One day soon your electric car could be your backup house power as well as your means to getting to work – and if a research center called “M-tech Labo” just opened by Mitsubishi in Japan has anything to say about it, that’s exactly where things could be headed.

Following lessons learned by its MiEV project, and investing heavily in future electrified vehicles besides, Mitsubishi Corporation, and its automobile and electrical divisions are working further along the lines of proving a smart grid whereby the large batteries in its EVs would be fully capable of two-way energy flow.

According to Gas2.0, the lab – “Labo” is believed to be short for “laboratory” – is running under supervision from the Tokyo Institute of Technology, and already at work trying to implement the mobile electricity storage concept, with Mitsubishi’s Nagoya Works facility being used to conduct the experiment.
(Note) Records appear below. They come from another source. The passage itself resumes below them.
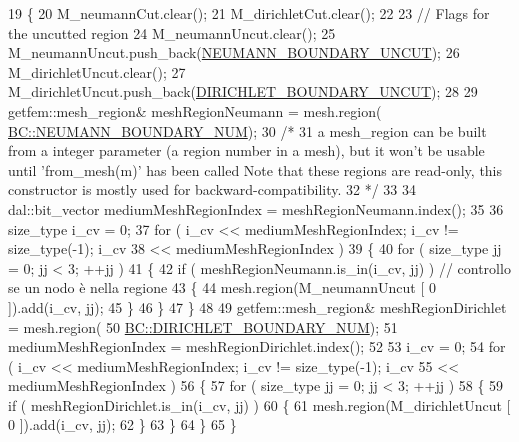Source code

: \begin{DoxyCode}
19 \{
20     M\_neumannCut.clear();
21     M\_dirichletCut.clear();
22 
23     \textcolor{comment}{// Flags for the uncutted region}
24     M\_neumannUncut.clear();
25     M\_neumannUncut.push\_back(\hyperlink{classBCHandler_a2bc86209db0836dbc6ca56e1ca4e4ac1aa538eee48606669ac37073ca65144007}{NEUMANN\_BOUNDARY\_UNCUT});
26     M\_dirichletUncut.clear();
27     M\_dirichletUncut.push\_back(\hyperlink{classBCHandler_a2bc86209db0836dbc6ca56e1ca4e4ac1a487ba8af2086045d8b0df840b2525866}{DIRICHLET\_BOUNDARY\_UNCUT});
28 
29     getfem::mesh\_region& meshRegionNeumann = mesh.region(
      \hyperlink{classBC_ad1b507696802f73b95c0ca59f4c41390a432aa77a00d8eb4929463ef8d57b5c04}{BC::NEUMANN\_BOUNDARY\_NUM});
30 \textcolor{comment}{/*}
31 \textcolor{comment}{a mesh\_region can be built from a integer parameter (a region number in a mesh), but it won't be usable
       until 'from\_mesh(m)' has been called Note that these regions are read-only, this constructor is mostly used for
       backward-compatibility.}
32 \textcolor{comment}{*/}
33 
34     dal::bit\_vector mediumMeshRegionIndex = meshRegionNeumann.index();
35 
36     size\_type i\_cv = 0;
37     \textcolor{keywordflow}{for} ( i\_cv << mediumMeshRegionIndex; i\_cv != size\_type(-1); i\_cv
38             << mediumMeshRegionIndex )
39     \{
40         \textcolor{keywordflow}{for} ( size\_type jj = 0; jj < 3; ++jj )
41         \{
42             \textcolor{keywordflow}{if} ( meshRegionNeumann.is\_in(i\_cv, jj) ) \textcolor{comment}{// controllo se un nodo è nella regione}
43             \{
44                 mesh.region(M\_neumannUncut [ 0 ]).add(i\_cv, jj);
45             \}
46         \}
47     \}
48 
49     getfem::mesh\_region& meshRegionDirichlet = mesh.region(
50             \hyperlink{classBC_ad1b507696802f73b95c0ca59f4c41390a99103ccd54ba29b1bd2670cc6cd0c462}{BC::DIRICHLET\_BOUNDARY\_NUM});
51     mediumMeshRegionIndex = meshRegionDirichlet.index();
52 
53     i\_cv = 0;
54     \textcolor{keywordflow}{for} ( i\_cv << mediumMeshRegionIndex; i\_cv != size\_type(-1); i\_cv
55             << mediumMeshRegionIndex )
56     \{
57         \textcolor{keywordflow}{for} ( size\_type jj = 0; jj < 3; ++jj )
58         \{
59             \textcolor{keywordflow}{if} ( meshRegionDirichlet.is\_in(i\_cv, jj) )
60             \{
61                 mesh.region(M\_dirichletUncut [ 0 ]).add(i\_cv, jj);
62             \}
63         \}
64     \}
65 \}
\end{DoxyCode}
If you’ve been following EVs, you’ve probably seen similar stories before. The intention is to determine whether EV batteries can help to regulate uneven power in an already maxed-out grid. Mitsubishi’s goals would include not interfering with drivers who wish to actually use their cars.
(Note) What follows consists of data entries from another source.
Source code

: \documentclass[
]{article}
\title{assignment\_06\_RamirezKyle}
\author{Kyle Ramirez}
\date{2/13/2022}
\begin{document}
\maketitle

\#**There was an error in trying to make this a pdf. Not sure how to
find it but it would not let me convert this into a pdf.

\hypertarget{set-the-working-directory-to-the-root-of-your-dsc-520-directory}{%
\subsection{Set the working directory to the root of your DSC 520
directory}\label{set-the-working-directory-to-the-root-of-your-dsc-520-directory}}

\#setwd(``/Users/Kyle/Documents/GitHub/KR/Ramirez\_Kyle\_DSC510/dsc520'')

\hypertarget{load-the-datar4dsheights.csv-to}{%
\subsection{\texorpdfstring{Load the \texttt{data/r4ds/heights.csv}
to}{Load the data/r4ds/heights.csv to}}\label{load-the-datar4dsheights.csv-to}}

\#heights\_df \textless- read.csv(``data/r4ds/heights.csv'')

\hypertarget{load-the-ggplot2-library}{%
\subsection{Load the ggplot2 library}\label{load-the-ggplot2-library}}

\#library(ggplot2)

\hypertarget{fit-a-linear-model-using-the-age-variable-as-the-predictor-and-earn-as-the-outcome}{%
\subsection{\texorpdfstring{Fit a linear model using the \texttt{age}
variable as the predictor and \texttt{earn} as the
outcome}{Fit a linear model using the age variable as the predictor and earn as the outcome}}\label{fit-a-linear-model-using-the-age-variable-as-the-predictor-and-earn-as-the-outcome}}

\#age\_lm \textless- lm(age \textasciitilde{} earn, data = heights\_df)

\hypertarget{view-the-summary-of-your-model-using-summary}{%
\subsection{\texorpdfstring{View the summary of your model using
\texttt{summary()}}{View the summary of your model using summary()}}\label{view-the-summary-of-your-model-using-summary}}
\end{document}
In Japan, energy storage is said to be especially an issue. There, land space is at a premium and bulky, stationary charging stations aren’t seen as an economical solution.

Talk is also of adding renewable power generation, and Mitsubishi is giving the research a year to determine viability of a new “eco city” that could be developed on smarter energy usage now being pioneered.

If the research pans out, EVs could add to a power grid network to store, exchange and balance out energy in Japan, with ability to adapt lessons learned elsewhere in years to come.